Kong / gateway-operator

Kubernetes Operator for Kong Gateways
Apache License 2.0
51 stars 15 forks source link

`DataPlane`: add self healing for "live" resources when BG controller is enabled #160

Open pmalek opened 1 year ago

pmalek commented 1 year ago

Problem statement

Kong/gateway-operator-archive#91 introduced "self-healing" concept which made the operator replace the subresources (managed by the operator) to be not only updated in case a configuration drift happened but also recreated when they got deleted for some reason. So e.g. DataPlane Deployment would get recreated whenever it would get deleted.
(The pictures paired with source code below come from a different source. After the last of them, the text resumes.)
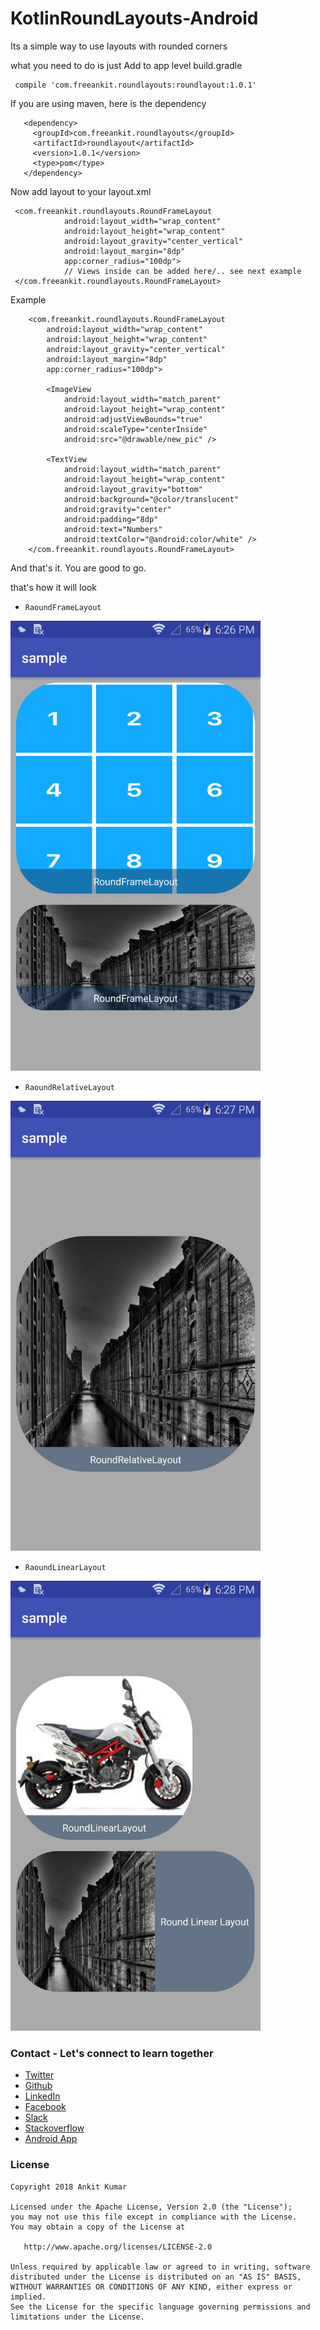 # KotlinRoundLayouts-Android

Its a simple way to use layouts with rounded corners

what you need to do is just Add to app level build.gradle

     compile 'com.freeankit.roundlayouts:roundlayout:1.0.1'
     
If you are using maven, here is the dependency 
    
       <dependency>
         <groupId>com.freeankit.roundlayouts</groupId>
         <artifactId>roundlayout</artifactId>
         <version>1.0.1</version>
         <type>pom</type>
       </dependency>


Now add layout to your layout.xml

     <com.freeankit.roundlayouts.RoundFrameLayout
                android:layout_width="wrap_content"
                android:layout_height="wrap_content"
                android:layout_gravity="center_vertical"
                android:layout_margin="8dp"
                app:corner_radius="100dp">
                // Views inside can be added here/.. see next example
     </com.freeankit.roundlayouts.RoundFrameLayout>
     
     
 Example
 
    
        <com.freeankit.roundlayouts.RoundFrameLayout
            android:layout_width="wrap_content"
            android:layout_height="wrap_content"
            android:layout_gravity="center_vertical"
            android:layout_margin="8dp"
            app:corner_radius="100dp">

            <ImageView
                android:layout_width="match_parent"
                android:layout_height="wrap_content"
                android:adjustViewBounds="true"
                android:scaleType="centerInside"
                android:src="@drawable/new_pic" />

            <TextView
                android:layout_width="match_parent"
                android:layout_height="wrap_content"
                android:layout_gravity="bottom"
                android:background="@color/translucent"
                android:gravity="center"
                android:padding="8dp"
                android:text="Numbers"
                android:textColor="@android:color/white" />
        </com.freeankit.roundlayouts.RoundFrameLayout>



And that's it. You are good to go.


 that's how it will look
 
* `RaoundFrameLayout`
 
 <img src="https://github.com/AnkitDroidGit/KotlinRoundLayouts-Android/blob/master/art/roundframe.png" width="400" height="720">
 
* `RaoundRelativeLayout`
 <img src="https://github.com/AnkitDroidGit/KotlinRoundLayouts-Android/blob/master/art/roundrelative.png" width="400" height="720">
 
 * `RaoundLinearLayout`
 <img src="https://github.com/AnkitDroidGit/KotlinRoundLayouts-Android/blob/master/art/roundlinear.png" width="400" height="720">


### Contact - Let's connect to learn together
- [Twitter](https://twitter.com/KumarAnkitRKE)
- [Github](https://github.com/AnkitDroidGit)
- [LinkedIn](https://www.linkedin.com/in/kumarankitkumar/)
- [Facebook](https://www.facebook.com/freeankit)
- [Slack](https://ankitdroid.slack.com)
- [Stackoverflow](https://stackoverflow.com/users/3282461/android)
- [Android App](https://play.google.com/store/apps/details?id=com.freeankit.ankitprofile)


### License

    Copyright 2018 Ankit Kumar
    
    Licensed under the Apache License, Version 2.0 (the "License");
    you may not use this file except in compliance with the License.
    You may obtain a copy of the License at

       http://www.apache.org/licenses/LICENSE-2.0

    Unless required by applicable law or agreed to in writing, software
    distributed under the License is distributed on an "AS IS" BASIS,
    WITHOUT WARRANTIES OR CONDITIONS OF ANY KIND, either express or implied.
    See the License for the specific language governing permissions and
    limitations under the License.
After the introduction of BlueGreen DataPlane controller this stopped being the case when said controller is enabled because the execution of a reconciliation is only delegated to DataPlaneReconciler under concrete conditions: currently whenever a DataPlane doesn't have a BlueGreen rollout strategy defined and whenever it's "not ready": https://github.com/Kong/gateway-operator/blob/4ec986a1c32edbd0cab2a7817ab18d17d50b625d/controllers/dataplane_bluegreen_controller.go#L80-L89

What works now with regards to the above:

This issue tracks the effort of re-introducing the self-healing aspect to DataPlanes with BlueGreen rollout strategy for "live" resources.

Proposed solution(s)

Additional information

Blocked by https://github.com/Kong/gateway-operator/issues/1031.

Acceptance criteria

czeslavo commented 1 year ago

I wasn't able to find that stated directly in the api-server documentation, but it appears from the code that there's garbage collection which prunes the oldest resource versions. It runs every 5 minutes and is not configurable. That makes storing ResourceVersion and relying on it to get the proper "live" spec not robust enough as it would break if the persisted version was garbage collected.
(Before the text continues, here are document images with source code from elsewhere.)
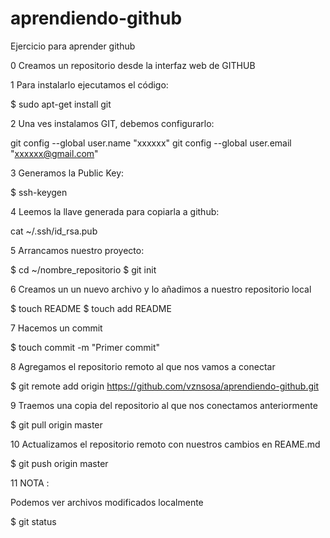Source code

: aprendiendo-github
==================

Ejercicio para aprender github


0 Creamos un repositorio desde la interfaz web de GITHUB

1 Para instalarlo ejecutamos el código:

$ sudo apt-get install git

2 Una ves instalamos GIT, debemos configurarlo:

git config --global user.name "xxxxxx"
git config --global user.email "xxxxxx@gmail.com"

3 Generamos la Public Key:

$ ssh-keygen

4 Leemos la llave generada para copiarla a github:

cat ~/.ssh/id_rsa.pub

5 Arrancamos nuestro proyecto:

$ cd ~/nombre_repositorio
$ git init

6 Creamos un un nuevo archivo y lo añadimos a nuestro repositorio local

$ touch README
$ touch add README

7 Hacemos un commit

$ touch commit -m "Primer commit"

8 Agregamos el repositorio remoto al que nos vamos a conectar

$ git remote add origin https://github.com/vznsosa/aprendiendo-github.git

9 Traemos una copia del repositorio al que nos conectamos anteriormente

$ git pull origin master

10 Actualizamos el repositorio remoto con nuestros cambios en REAME.md

$ git push origin master

11 NOTA : 

Podemos ver archivos modificados localmente

$ git status
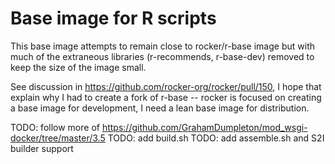 
# Base image for R scripts

This base image attempts to remain close to rocker/r-base image but with much of the extraneous libraries (r-recommends, r-base-dev) removed to keep the size of the image small.

See discussion in https://github.com/rocker-org/rocker/pull/150, I hope that explain why I had to create a fork of r-base -- rocker is focused on creating a base image for development, I need a lean base image for distribution.

TODO: follow more of https://github.com/GrahamDumpleton/mod_wsgi-docker/tree/master/3.5
TODO: add build.sh
TODO: add assemble.sh and S2I builder support
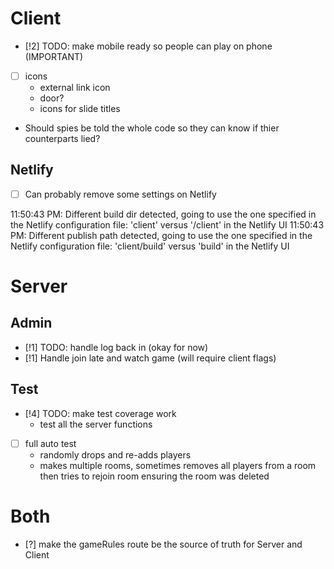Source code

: 
# Client

- [!2] TODO: make mobile ready so people can play on phone (IMPORTANT)
- [ ] icons
  - external link icon
  - door?
  - icons for slide titles
- Should spies be told the whole code so they can know if thier counterparts lied?

## Netlify

- [ ] Can probably remove some settings on Netlify

11:50:43 PM: Different build dir detected, going to use the one specified in the Netlify configuration file: 'client' versus '/client' in the Netlify UI
11:50:43 PM: Different publish path detected, going to use the one specified in the Netlify configuration file: 'client/build' versus 'build' in the Netlify UI

# Server

## Admin
- [!1] TODO: handle log back in (okay for now)
- [!1] Handle join late and watch game (will require client flags)

## Test
- [!4] TODO: make test coverage work
  - test all the server functions
- [ ] full auto test 
  - randomly drops and re-adds players
  - makes multiple rooms, sometimes removes all players from a room then tries to rejoin room ensuring the room was deleted


# Both
- [?] make the gameRules route be the source of truth for Server and Client


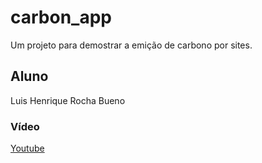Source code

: # carbon_app

Um projeto para demostrar a emição de carbono por sites.

## Aluno

Luis Henrique Rocha Bueno

### Vídeo

[Youtube](https://youtu.be/FUczrDmCyFs)
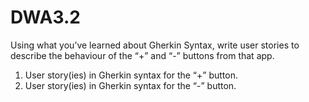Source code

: # DWA3.2
Using what you’ve learned about Gherkin Syntax, write user stories to describe the behaviour of the “+” and “-” buttons from that app.

1. User story(ies) in Gherkin syntax for the “+” button. 
2. User story(ies) in Gherkin syntax for the “-” button.
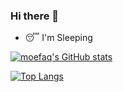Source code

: ### Hi there 👋
- 😴 I'm Sleeping

[![moefaq's GitHub stats](https://github-readme-stats.vercel.app/api?username=moefaq)](https://github.com/anuraghazra/github-readme-stats)  

[![Top Langs](https://github-readme-stats.vercel.app/api/top-langs/?username=moefaq)](https://github.com/anuraghazra/github-readme-stats)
For confirmation, there's also this reply under a k8s issue which confirms this behavior.

I think we have to make our own way to persist the "live" spec explicitly in DataPlane. I'll try to go with storing the whole spec as a JSON blob.

pmalek commented 1 year ago

I'm not saying we do this now but the CRD to be implemented in Kong/gateway-operator#159 has the potential for serving the purpose of holding said spec.

It would also be easier for the user to reason what spec was used in particular rollout.

czeslavo commented 1 year ago

Yeah, definitely that's a good idea to try to mix those two to not repeat the same job twice. 👍 I'll see if I can make it a minimally viable solution that would just carry the spec for now, making it ready for extension.

czeslavo commented 1 year ago

Together with @pmalek we came to conclusions:

czeslavo commented 1 year ago

As for now https://github.com/Kong/gateway-operator/issues/1048 will be a simpler solution to the problem of accidental removals of DataPlane-owned resources, I'm moving this one out of Cloud Gateways Phase 0 milestone @pmalek.